New Supplement Published: A Major Extension of the Mathematical Foundations of Structured Space Theory
Supplement 2 DOI: 10.5281/zenodo.19376061
Supplement 1 DOI: 10.5281/zenodo.19141923
Supplement 2 DOI: 10.5281/zenodo.19376061
Main Mathematical Foundations paper DOI: 10.5281/zenodo.19080507
A new supplement to the Mathematical Foundations of Structured Space Theory (SST) has now been published on Zenodo.
This release marks the first substantial post-publication extension of the mathematical SST program. Its central advance is the proposal of a universal SST equation as a candidate underlying law for transport, reintegration, closure, and leakage across multiple physical regimes.

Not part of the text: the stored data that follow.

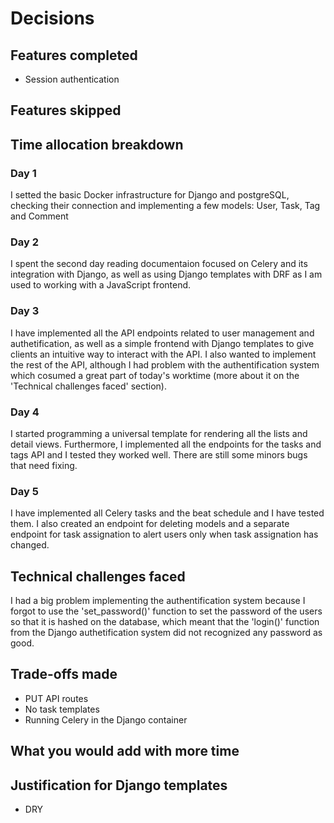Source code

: # Decisions

## Features completed

- Session authentication

## Features skipped

## Time allocation breakdown

### Day 1
I setted the basic Docker infrastructure for Django and postgreSQL, checking their connection and implementing a few models: User, Task, Tag and Comment

### Day 2
I spent the second day reading documentaion focused on Celery and its integration with Django, as well as using Django templates with DRF as I am used to working with a JavaScript frontend.

### Day 3
I have implemented all the API endpoints related to user management and authetification, as well as a simple frontend with Django templates to give clients an intuitive way to interact with the API. I also wanted to implement the rest of the API, although I had problem with the authentification system which cosumed a great part of today's worktime (more about it on the 'Technical challenges faced' section).

### Day 4
I started programming a universal template for rendering all the lists and detail views. Furthermore, I implemented all the endpoints for the tasks and tags API and I tested they worked well. There are still some minors bugs that need fixing.

### Day 5
I have implemented all Celery tasks and the beat schedule and I have tested them. I also created an endpoint for deleting models and a separate endpoint for task assignation to alert users only when task assignation has changed.

## Technical challenges faced
I had a big problem implementing the authentification system because I forgot to use the 'set_password()' function to set the password of the users so that it is hashed on the database, which meant that the 'login()' function from the Django authetification system did not recognized any password as good.

## Trade-offs made

- PUT API routes
- No task templates
- Running Celery in the Django container

## What you would add with more time

## Justification for Django templates

- DRY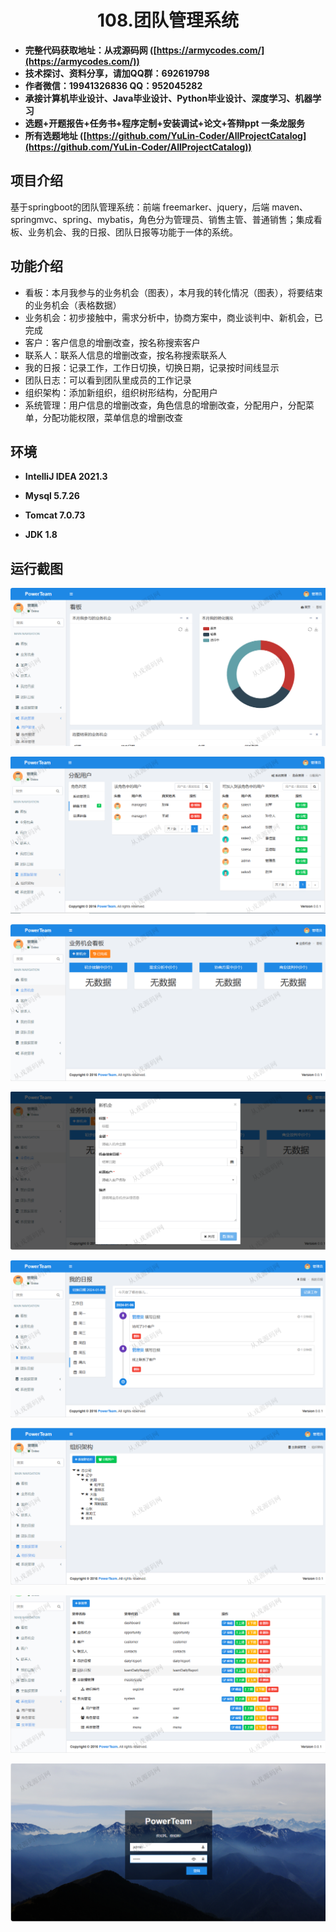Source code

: <p><h1 align="center">108.团队管理系统</h1></p>

- <b>完整代码获取地址：从戎源码网 ([https://armycodes.com/](https://armycodes.com/))</b>
- <b>技术探讨、资料分享，请加QQ群：692619798</b> 
- <b>作者微信：19941326836  QQ：952045282</b> 
- <b>承接计算机毕业设计、Java毕业设计、Python毕业设计、深度学习、机器学习</b>
- <b>选题+开题报告+任务书+程序定制+安装调试+论文+答辩ppt 一条龙服务</b>
- <b>所有选题地址 ([https://github.com/YuLin-Coder/AllProjectCatalog](https://github.com/YuLin-Coder/AllProjectCatalog)) </b>

## 项目介绍
基于springboot的团队管理系统：前端 freemarker、jquery，后端 maven、springmvc、spring、mybatis，角色分为管理员、销售主管、普通销售；集成看板、业务机会、我的日报、团队日报等功能于一体的系统。

## 功能介绍

- 看板：本月我参与的业务机会（图表），本月我的转化情况（图表），将要结束的业务机会（表格数据）
- 业务机会：初步接触中，需求分析中，协商方案中，商业谈判中、新机会，已完成
- 客户：客户信息的增删改查，按名称搜索客户
- 联系人：联系人信息的增删改查，按名称搜索联系人
- 我的日报：记录工作，工作日切换，切换日期，记录按时间线显示
- 团队日志：可以看到团队里成员的工作记录
- 组织架构：添加新组织，组织树形结构，分配用户
- 系统管理：用户信息的增删改查，角色信息的增删改查，分配用户，分配菜单，分配功能权限，菜单信息的增删改查

## 环境

- <b>IntelliJ IDEA 2021.3</b>

- <b>Mysql 5.7.26</b>

- <b>Tomcat 7.0.73</b>

- <b>JDK 1.8</b>

## 运行截图
![](screenshot/1.png)

![](screenshot/2.png)

![](screenshot/3.png)

![](screenshot/4.png)

![](screenshot/5.png)

![](screenshot/6.png)

![](screenshot/7.png)

![](screenshot/8.png)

In the supplement, weak-field behavior, atomic structure, localized pattern stability, and strong-field corrections are treated as regime-dependent limits or reductions of the same deeper lattice dynamics.
A second central result is the new isotope-level empirical reduction built around the effective gravitational projection N_grav. In this framework, isotope behavior is not presented as a standalone fit, but as a coarse-grained observable reduction of the broader SST dynamics. The accompanying validation shows that the fixed-parameter SST–UPF bridge law reproduces the gravitational source content of 85 isotopes, from hydrogen to uranium, with RMS error 0.082% and maximum error 0.316%, without parameter refitting across the tested set.

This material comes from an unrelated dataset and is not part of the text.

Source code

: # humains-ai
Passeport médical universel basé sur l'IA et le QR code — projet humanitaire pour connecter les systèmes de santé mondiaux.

The supplement also expands the closure–leakage formalism into a nonlinear stability framework for localized lattice patterns. This opens a path toward discrete pattern classes and helps define a more direct bridge from SST to the developing Unified Pattern Framework (UPF). At the same time, the paper is careful to identify the remaining open problems, including first-principles derivation of effective constants, classification of fixed-point spectra, and the strong-field transport law consistent with observational constraints.
This publication is intended as a major extension of the main Mathematical Foundations paper, not a replacement for it. It preserves the original lattice axioms and weak-field structure while advancing SST toward a more unified lattice-dynamic framework spanning gravitational, atomic, and particle-like regimes.